Reproduce the material that follows, please, but only from its first line to the line containing "be laid bare.", inclusive.

····················

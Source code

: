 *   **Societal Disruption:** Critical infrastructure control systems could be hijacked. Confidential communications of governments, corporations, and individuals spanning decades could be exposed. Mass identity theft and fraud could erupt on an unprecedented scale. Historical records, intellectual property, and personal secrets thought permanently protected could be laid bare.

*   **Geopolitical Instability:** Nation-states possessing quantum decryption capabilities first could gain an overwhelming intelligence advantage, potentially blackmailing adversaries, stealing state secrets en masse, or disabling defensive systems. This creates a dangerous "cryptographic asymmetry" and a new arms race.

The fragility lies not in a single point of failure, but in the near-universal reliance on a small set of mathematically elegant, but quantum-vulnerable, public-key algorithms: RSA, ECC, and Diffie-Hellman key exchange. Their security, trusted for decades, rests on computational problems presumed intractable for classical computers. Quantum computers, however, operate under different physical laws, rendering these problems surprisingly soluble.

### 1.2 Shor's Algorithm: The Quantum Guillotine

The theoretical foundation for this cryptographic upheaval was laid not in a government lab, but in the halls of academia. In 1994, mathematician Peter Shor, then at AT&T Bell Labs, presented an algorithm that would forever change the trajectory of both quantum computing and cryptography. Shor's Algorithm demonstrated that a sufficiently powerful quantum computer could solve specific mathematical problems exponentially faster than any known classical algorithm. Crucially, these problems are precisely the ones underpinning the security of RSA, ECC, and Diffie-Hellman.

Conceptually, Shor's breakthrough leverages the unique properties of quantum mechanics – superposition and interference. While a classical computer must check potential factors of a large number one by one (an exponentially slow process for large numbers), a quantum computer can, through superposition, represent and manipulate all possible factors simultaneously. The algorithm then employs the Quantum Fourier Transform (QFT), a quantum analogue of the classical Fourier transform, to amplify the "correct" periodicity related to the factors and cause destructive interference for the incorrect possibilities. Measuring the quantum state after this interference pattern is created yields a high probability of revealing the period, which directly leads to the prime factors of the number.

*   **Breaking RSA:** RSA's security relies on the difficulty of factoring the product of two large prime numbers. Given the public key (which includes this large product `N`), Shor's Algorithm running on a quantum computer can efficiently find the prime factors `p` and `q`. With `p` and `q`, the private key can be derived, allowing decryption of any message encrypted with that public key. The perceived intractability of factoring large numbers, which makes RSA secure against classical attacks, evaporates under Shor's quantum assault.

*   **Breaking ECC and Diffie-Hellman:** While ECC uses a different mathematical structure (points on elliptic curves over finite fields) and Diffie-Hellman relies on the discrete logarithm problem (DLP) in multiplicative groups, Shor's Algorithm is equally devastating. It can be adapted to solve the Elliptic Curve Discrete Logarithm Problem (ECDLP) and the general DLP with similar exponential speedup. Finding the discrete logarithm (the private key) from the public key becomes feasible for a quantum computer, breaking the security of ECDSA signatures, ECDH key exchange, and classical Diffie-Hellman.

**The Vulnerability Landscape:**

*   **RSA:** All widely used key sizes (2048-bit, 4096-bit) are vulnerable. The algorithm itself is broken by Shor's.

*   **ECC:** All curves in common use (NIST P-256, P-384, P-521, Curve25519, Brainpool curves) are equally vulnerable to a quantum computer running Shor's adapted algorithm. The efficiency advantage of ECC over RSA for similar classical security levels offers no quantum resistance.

····················

ANSWER TO THE PROBLEM:
Source code

: *   **Societal Disruption:** Critical infrastructure control systems could be hijacked. Confidential communications of governments, corporations, and individuals spanning decades could be exposed. Mass identity theft and fraud could erupt on an unprecedented scale. Historical records, intellectual property, and personal secrets thought permanently protected could be laid bare.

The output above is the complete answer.